Simandou Project Sets Stage for First Iron Ore Shipment
Rio Tinto has stockpiled 2 million tons of premium-grade iron ore at its Simandou project in Guinea. The company prepares for its first shipment to China in mid-November. According to Rio Tinto’s Q3 report, its joint venture SimFer has accumulated 1.5 million tons and moved initial loads onto a new railway in October.
This launch marks the first commercial shipment from Simandou, one of the world’s largest undeveloped sources of high-grade ore. Rio Tinto plans to route ore via Winning Consortium Simandou (WCS), a Singapore-Chinese partnership. WCS controls the northern section and began stockpiling ore in September, signaling competition for early market access.
At full capacity, Simandou will produce 120 million tonnes annually, split evenly between SimFer and WCS. SimFer operates blocks 3 and 4 in the south, while WCS controls blocks 1 and 2 in the north. This project positions Guinea as a new heavyweight in the global iron ore market.
Rio Tinto’s Simandou Launch to Disrupt Global Iron Ore Market
The Simandou project will add 8–9% to global seaborne iron ore supplies by 2028. Tom Price, head of commodities at Panmure Liberum, says this increase will pressure high-cost producers. As a result, less efficient operations may exit the market, boosting supply-chain competitiveness.

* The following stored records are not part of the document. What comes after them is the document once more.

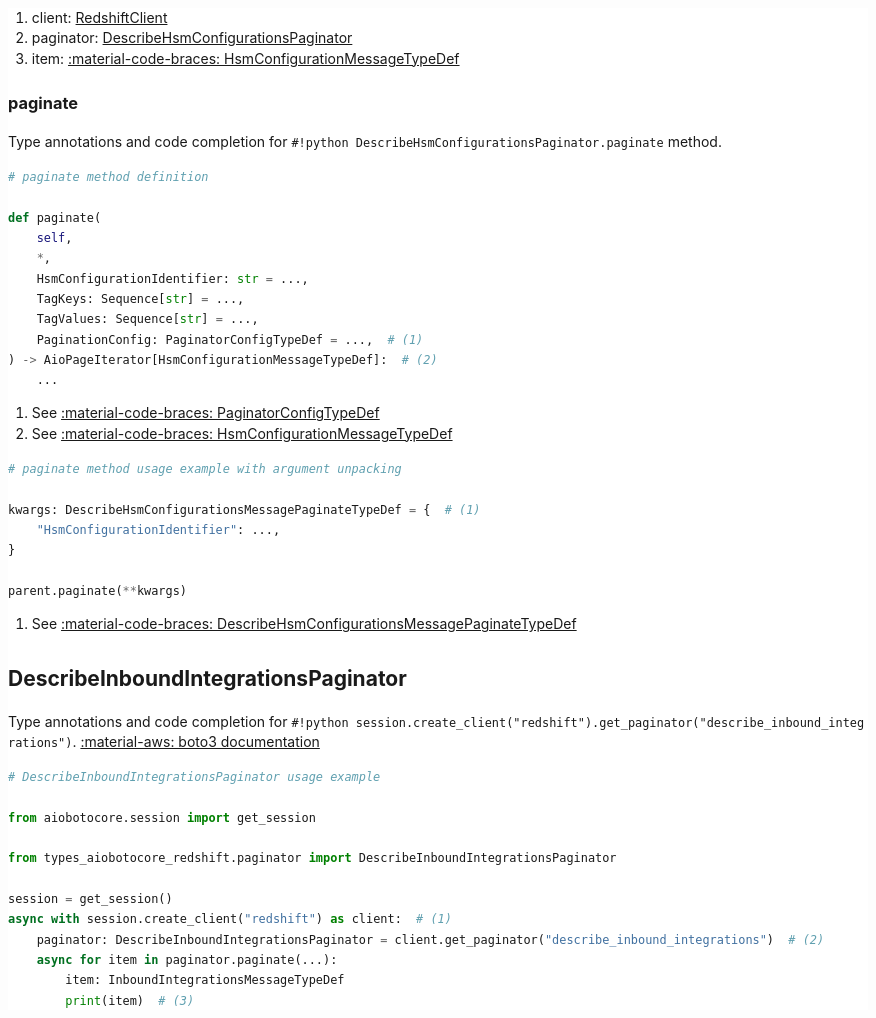 1. client: [RedshiftClient](./client.md)
2. paginator: [DescribeHsmConfigurationsPaginator](./paginators.md#describehsmconfigurationspaginator)
3. item: [:material-code-braces: HsmConfigurationMessageTypeDef](./type_defs.md#hsmconfigurationmessagetypedef) 


### paginate

Type annotations and code completion for `#!python DescribeHsmConfigurationsPaginator.paginate` method.

```python
# paginate method definition

def paginate(
    self,
    *,
    HsmConfigurationIdentifier: str = ...,
    TagKeys: Sequence[str] = ...,
    TagValues: Sequence[str] = ...,
    PaginationConfig: PaginatorConfigTypeDef = ...,  # (1)
) -> AioPageIterator[HsmConfigurationMessageTypeDef]:  # (2)
    ...
```

1. See [:material-code-braces: PaginatorConfigTypeDef](./type_defs.md#paginatorconfigtypedef) 
2. See [:material-code-braces: HsmConfigurationMessageTypeDef](./type_defs.md#hsmconfigurationmessagetypedef) 


```python
# paginate method usage example with argument unpacking

kwargs: DescribeHsmConfigurationsMessagePaginateTypeDef = {  # (1)
    "HsmConfigurationIdentifier": ...,
}

parent.paginate(**kwargs)
```

1. See [:material-code-braces: DescribeHsmConfigurationsMessagePaginateTypeDef](./type_defs.md#describehsmconfigurationsmessagepaginatetypedef) 
## DescribeInboundIntegrationsPaginator

Type annotations and code completion for `#!python session.create_client("redshift").get_paginator("describe_inbound_integrations")`.
[:material-aws: boto3 documentation](https://boto3.amazonaws.com/v1/documentation/api/latest/reference/services/redshift/paginator/DescribeInboundIntegrations.html#Redshift.Paginator.DescribeInboundIntegrations)

```python
# DescribeInboundIntegrationsPaginator usage example

from aiobotocore.session import get_session

from types_aiobotocore_redshift.paginator import DescribeInboundIntegrationsPaginator

session = get_session()
async with session.create_client("redshift") as client:  # (1)
    paginator: DescribeInboundIntegrationsPaginator = client.get_paginator("describe_inbound_integrations")  # (2)
    async for item in paginator.paginate(...):
        item: InboundIntegrationsMessageTypeDef
        print(item)  # (3)
```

Earlier this year, the Guinean government expected Simandou to reach full output in its second year. Rio Tinto’s early positioning reflects the urgency to meet China’s growing iron ore demand. China remains the largest consumer, driven by steel and construction sectors.

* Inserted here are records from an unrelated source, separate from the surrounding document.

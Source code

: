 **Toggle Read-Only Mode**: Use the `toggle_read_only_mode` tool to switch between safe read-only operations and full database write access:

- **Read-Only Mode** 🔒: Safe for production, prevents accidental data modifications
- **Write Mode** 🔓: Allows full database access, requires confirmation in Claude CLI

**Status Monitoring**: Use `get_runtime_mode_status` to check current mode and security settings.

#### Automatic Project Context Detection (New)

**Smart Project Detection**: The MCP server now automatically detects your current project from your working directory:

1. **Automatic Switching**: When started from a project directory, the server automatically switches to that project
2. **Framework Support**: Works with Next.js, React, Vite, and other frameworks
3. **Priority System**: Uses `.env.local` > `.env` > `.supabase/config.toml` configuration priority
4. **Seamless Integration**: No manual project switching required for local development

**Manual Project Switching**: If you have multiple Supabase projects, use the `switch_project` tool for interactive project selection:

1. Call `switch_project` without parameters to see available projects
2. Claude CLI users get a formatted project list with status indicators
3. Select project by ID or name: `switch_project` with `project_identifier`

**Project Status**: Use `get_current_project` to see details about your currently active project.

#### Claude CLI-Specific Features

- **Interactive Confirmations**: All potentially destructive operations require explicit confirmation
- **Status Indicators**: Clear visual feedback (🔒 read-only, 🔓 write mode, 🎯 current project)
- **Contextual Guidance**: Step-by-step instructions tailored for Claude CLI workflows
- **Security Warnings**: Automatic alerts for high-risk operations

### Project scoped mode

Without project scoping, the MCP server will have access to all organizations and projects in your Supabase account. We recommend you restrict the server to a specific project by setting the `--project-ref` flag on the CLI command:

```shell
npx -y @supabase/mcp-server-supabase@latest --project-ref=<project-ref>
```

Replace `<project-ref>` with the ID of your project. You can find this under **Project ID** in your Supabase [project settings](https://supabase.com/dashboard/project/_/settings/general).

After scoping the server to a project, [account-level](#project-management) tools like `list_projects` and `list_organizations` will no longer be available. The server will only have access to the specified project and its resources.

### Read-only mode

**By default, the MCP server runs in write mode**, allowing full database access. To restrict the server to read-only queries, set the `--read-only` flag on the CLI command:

Meanwhile, WCS is racing to complete its port, essential for sustaining large exports. Both Rio Tinto and WCS commit to long-term investments in Guinea’s mining infrastructure. This adds geopolitical importance to Guinea’s role in global commodities.

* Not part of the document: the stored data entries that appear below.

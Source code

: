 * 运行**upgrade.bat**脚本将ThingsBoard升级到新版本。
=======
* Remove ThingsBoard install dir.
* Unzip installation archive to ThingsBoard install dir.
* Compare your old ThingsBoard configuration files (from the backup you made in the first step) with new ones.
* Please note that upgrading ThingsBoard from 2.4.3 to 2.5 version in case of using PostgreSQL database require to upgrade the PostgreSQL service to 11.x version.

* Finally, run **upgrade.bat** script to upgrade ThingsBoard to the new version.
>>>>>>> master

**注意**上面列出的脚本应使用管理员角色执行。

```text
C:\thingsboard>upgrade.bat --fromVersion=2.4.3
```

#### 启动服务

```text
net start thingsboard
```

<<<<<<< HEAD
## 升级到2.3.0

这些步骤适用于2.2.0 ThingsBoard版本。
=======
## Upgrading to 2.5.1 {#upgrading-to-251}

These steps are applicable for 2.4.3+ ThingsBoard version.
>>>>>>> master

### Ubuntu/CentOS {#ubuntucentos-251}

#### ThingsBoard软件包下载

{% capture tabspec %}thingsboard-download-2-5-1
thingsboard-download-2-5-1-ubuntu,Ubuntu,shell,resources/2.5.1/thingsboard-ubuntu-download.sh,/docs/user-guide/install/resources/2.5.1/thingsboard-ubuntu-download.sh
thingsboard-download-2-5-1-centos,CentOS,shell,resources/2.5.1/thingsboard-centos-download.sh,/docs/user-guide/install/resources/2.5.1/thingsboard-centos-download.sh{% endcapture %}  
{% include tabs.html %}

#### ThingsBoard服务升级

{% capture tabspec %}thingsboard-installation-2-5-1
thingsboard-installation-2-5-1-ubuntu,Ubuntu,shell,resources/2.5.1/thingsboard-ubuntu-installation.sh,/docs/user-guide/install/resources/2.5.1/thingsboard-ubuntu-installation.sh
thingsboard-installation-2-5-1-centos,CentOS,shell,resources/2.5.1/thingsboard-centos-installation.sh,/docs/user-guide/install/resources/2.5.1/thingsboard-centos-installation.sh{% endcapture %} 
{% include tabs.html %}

SuperMetalPrice Commentary:
The Simandou iron ore project launch signals a major shift in global supply. With Rio Tinto and WCS exporting, Guinea will soon rival Australia and Brazil. This change will impact pricing, trade flows, and competition, especially for China. Stakeholders should watch shipping volumes, infrastructure, and political stability closely. Simandou’s success will influence the global iron ore cost curve for years.